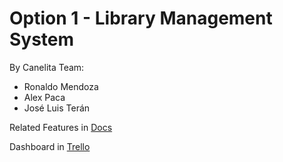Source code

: # Option 1 - Library Management System

By Canelita Team:
- Ronaldo Mendoza
- Alex Paca
- José Luis Terán

Related Features in [Docs](https://docs.google.com/document/d/128JWc0ZBDK4FGLvrfFyhTGEVVu7W1VVpWqkQInYGBoM/edit?usp=sharing)

Dashboard in [Trello](https://trello.com/invite/b/66bfaefd90f57fac8d8a89e2/ATTIe5dc79647cc83c4c1277915c7108c2f8B6931ADF/lms-canelita-team)
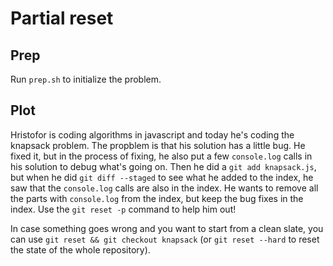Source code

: # Partial reset

## Prep
Run `prep.sh` to initialize the problem.

## Plot

Hristofor is coding algorithms in javascript and today he's coding the knapsack problem. The propblem is that his solution has a little bug. He fixed it, but in the process of fixing, he also put a few `console.log` calls in his solution to debug what's going on. Then he did a `git add knapsack.js`, but when he did `git diff --staged` to see what he added to the index, he saw that the `console.log` calls are also in the index. He wants to remove all the parts with `console.log` from the index, but keep the bug fixes in the index. Use the `git reset -p` command to help him out!

In case something goes wrong and you want to start from a clean slate, you can use `git reset && git checkout knapsack` (or `git reset --hard` to reset the state of the whole repository).
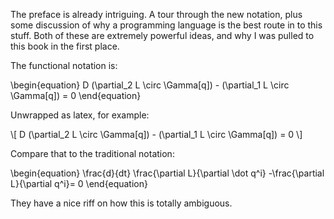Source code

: The preface is already intriguing. A tour through the new notation, plus some discussion of why a programming language is the best route in to this stuff. Both of these are extremely powerful ideas, and why I was pulled to this book in the first place.

The functional notation is:

\begin{equation}
D (\partial\_2 L \circ \Gamma[q]) - (\partial\_1 L \circ \Gamma[q]) = 0
\end{equation}

Unwrapped as latex, for example:

\\[
D (\partial\_2 L \circ \Gamma[q]) - (\partial\_1 L \circ \Gamma[q]) = 0
\\]

Compare that to the traditional notation:

\begin{equation}
  \frac{d}{dt} \frac{\partial L}{\partial \dot q^i} -\frac{\partial L}{\partial q^i}= 0
\end{equation}

They have a nice riff on how this is totally ambiguous.
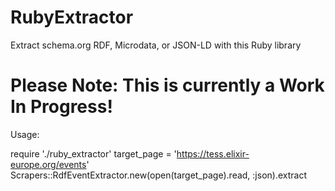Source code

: # RubyExtractor
Extract schema.org RDF, Microdata, or JSON-LD with this Ruby library

# Please Note: This is currently a Work In Progress!

Usage: 

require './ruby_extractor'
target_page = 'https://tess.elixir-europe.org/events'
Scrapers::RdfEventExtractor.new(open(target_page).read, :json).extract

────────

● **How to complete this task**: The expected answer holds each line from the listing above where the string "that" is present.

● **Solution for this problem**:
Hristofor is coding algorithms in javascript and today he's coding the knapsack problem. The propblem is that his solution has a little bug. He fixed it, but in the process of fixing, he also put a few `console.log` calls in his solution to debug what's going on. Then he did a `git add knapsack.js`, but when he did `git diff --staged` to see what he added to the index, he saw that the `console.log` calls are also in the index. He wants to remove all the parts with `console.log` from the index, but keep the bug fixes in the index. Use the `git reset -p` command to help him out!
Compare that to the traditional notation:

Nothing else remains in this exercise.